It’s virtue signalling at its finest. There’s nothing accomplished by kneeling during the anthem. Not one cop is going to think twice about shooting some black kid just because some NFL player kneeled during the national anthem. Rather, the NFL is sending the message that they play ball with the SJW left. Unfortunately, the SJW left has resoundingly ignored the NFL… y’know because contact sports are icky and boring and not artisanal enough.
What of the boycotters? If there’s anything more pathetic than protesting a symbol that has nothing to do with the supposed object of your ire, it’s the people who are acting offended because other people won’t play patriotism olympics with them. By all means, boycott the NFL if you don’t like the message they’re sending. Hell, I’m watching much less NFL because I’m sick of all the personal interest stories, the “special interest here” month this and that, every other commercial being a PSA for some stupid cause, CTEs, and lefty virtue signalling around every corner (*cough* Bob Costas *cough*). What happened to football being about men in pads hitting one another? At the end of the day, though, respect or disrespect of the flag is a pretty stupid reason to change your entertainment habits. Why?

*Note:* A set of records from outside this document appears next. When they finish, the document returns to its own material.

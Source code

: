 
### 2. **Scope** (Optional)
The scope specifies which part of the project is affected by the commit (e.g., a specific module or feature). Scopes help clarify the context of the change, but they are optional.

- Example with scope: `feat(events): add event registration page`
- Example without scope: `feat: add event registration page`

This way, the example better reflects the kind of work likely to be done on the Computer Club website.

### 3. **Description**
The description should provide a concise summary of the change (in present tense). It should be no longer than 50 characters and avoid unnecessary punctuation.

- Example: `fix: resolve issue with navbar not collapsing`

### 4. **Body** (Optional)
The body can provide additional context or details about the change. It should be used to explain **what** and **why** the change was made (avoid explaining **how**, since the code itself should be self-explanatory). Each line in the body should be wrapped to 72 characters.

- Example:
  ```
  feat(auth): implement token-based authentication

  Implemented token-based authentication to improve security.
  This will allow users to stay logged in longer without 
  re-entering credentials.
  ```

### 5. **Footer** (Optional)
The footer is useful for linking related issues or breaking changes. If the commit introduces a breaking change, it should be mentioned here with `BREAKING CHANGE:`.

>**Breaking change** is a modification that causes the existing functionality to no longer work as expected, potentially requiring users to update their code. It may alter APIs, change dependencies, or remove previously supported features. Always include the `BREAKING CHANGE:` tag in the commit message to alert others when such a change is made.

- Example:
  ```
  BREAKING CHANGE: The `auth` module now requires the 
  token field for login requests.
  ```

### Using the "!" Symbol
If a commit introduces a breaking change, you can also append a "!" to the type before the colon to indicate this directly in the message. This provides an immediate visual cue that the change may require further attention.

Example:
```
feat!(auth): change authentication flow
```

Because modern patriotic nationalism sucks. I completely get the connection between the flag and the service of our soldiers and veterans. I completely respect their courage and sacrifice. This is why I stand for the national anthem, even though I don’t participate. However, if there’s one thing that gets and eye roll from me in record time, it’s the old tired line of “freedom isn’t free. They fought and died for your freedoms.” Sorry, but when were my freedoms last threatened by a foreign power? Maybe WWII? That’s really stretching it, because the biggest threat to my freedoms in that era was FDR (internment camps, threatening the supreme court if they didn’t rule favorably, etc.). Maybe one could argue that the actions in Afghanistan were preserving our freedoms after 9/11, but again, the Patriot Act, TSA, and DHS are much bigger threats to my liberty than Al-quaeda has ever been. In my opinion, it’s completely appropriate to honor those who fought and died in the name of our nation without bullshitting us by saying that they were “fighting for our freedoms.” If anything, that cheapens their legacy, because it paints a paper thin GI Joe veneer over a much more complicated and difficult situation.
Beyond this, why the hell do we need to sing the national anthem at sporting events in the first place? What a stupid and ridiculous tradition that is! We don’t sing the national anthem before music concerts or starting the workday or before the movie starts at the theater. The idolatry that passes as patriotism these days would have the founding fathers rolling so hard they’d power the entire country’s electric grid.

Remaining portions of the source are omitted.